[Opening Stored data section]
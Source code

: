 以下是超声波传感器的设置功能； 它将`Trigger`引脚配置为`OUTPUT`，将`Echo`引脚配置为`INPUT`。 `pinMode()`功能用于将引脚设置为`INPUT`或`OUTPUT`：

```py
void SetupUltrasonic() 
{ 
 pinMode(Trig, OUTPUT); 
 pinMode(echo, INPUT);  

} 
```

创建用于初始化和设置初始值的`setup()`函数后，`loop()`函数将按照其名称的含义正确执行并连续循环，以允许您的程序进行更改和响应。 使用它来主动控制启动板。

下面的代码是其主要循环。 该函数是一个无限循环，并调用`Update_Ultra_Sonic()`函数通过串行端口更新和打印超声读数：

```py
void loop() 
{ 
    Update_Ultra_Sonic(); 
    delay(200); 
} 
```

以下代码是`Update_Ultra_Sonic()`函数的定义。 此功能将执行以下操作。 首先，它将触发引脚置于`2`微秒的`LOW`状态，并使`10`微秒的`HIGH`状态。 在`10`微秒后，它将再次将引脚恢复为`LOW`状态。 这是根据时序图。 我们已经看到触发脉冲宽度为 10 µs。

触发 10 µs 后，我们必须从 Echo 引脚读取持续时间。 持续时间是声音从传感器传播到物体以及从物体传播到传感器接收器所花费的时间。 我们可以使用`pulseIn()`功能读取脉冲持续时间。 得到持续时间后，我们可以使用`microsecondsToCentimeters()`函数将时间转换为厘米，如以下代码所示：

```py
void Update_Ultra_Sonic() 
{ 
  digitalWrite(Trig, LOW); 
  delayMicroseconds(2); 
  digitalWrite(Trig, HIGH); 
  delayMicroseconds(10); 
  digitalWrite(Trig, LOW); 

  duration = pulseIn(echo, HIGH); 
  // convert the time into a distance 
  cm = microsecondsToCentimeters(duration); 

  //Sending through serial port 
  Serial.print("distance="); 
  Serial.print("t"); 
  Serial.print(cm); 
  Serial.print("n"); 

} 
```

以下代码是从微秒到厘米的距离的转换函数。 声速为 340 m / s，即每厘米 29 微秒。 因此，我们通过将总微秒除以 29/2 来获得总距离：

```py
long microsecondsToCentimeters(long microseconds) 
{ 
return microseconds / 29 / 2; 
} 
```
[Closing Stored data section]
What needs to be done> Could you write out every entry above exactly as it appears?

Solution below>
Source code

: 以下是超声波传感器的设置功能； 它将`Trigger`引脚配置为`OUTPUT`，将`Echo`引脚配置为`INPUT`。 `pinMode()`功能用于将引脚设置为`INPUT`或`OUTPUT`：

```py
void SetupUltrasonic() 
{ 
 pinMode(Trig, OUTPUT); 
 pinMode(echo, INPUT);  

} 
```

创建用于初始化和设置初始值的`setup()`函数后，`loop()`函数将按照其名称的含义正确执行并连续循环，以允许您的程序进行更改和响应。 使用它来主动控制启动板。

下面的代码是其主要循环。 该函数是一个无限循环，并调用`Update_Ultra_Sonic()`函数通过串行端口更新和打印超声读数：

```py
void loop() 
{ 
    Update_Ultra_Sonic(); 
    delay(200); 
} 
```

以下代码是`Update_Ultra_Sonic()`函数的定义。 此功能将执行以下操作。 首先，它将触发引脚置于`2`微秒的`LOW`状态，并使`10`微秒的`HIGH`状态。 在`10`微秒后，它将再次将引脚恢复为`LOW`状态。 这是根据时序图。 我们已经看到触发脉冲宽度为 10 µs。

触发 10 µs 后，我们必须从 Echo 引脚读取持续时间。 持续时间是声音从传感器传播到物体以及从物体传播到传感器接收器所花费的时间。 我们可以使用`pulseIn()`功能读取脉冲持续时间。 得到持续时间后，我们可以使用`microsecondsToCentimeters()`函数将时间转换为厘米，如以下代码所示：

```py
void Update_Ultra_Sonic() 
{ 
  digitalWrite(Trig, LOW); 
  delayMicroseconds(2); 
  digitalWrite(Trig, HIGH); 
  delayMicroseconds(10); 
  digitalWrite(Trig, LOW); 

  duration = pulseIn(echo, HIGH); 
  // convert the time into a distance 
  cm = microsecondsToCentimeters(duration); 

  //Sending through serial port 
  Serial.print("distance="); 
  Serial.print("t"); 
  Serial.print(cm); 
  Serial.print("n"); 

} 
```

以下代码是从微秒到厘米的距离的转换函数。 声速为 340 m / s，即每厘米 29 微秒。 因此，我们通过将总微秒除以 29/2 来获得总距离：

```py
long microsecondsToCentimeters(long microseconds) 
{ 
return microseconds / 29 / 2; 
} 
```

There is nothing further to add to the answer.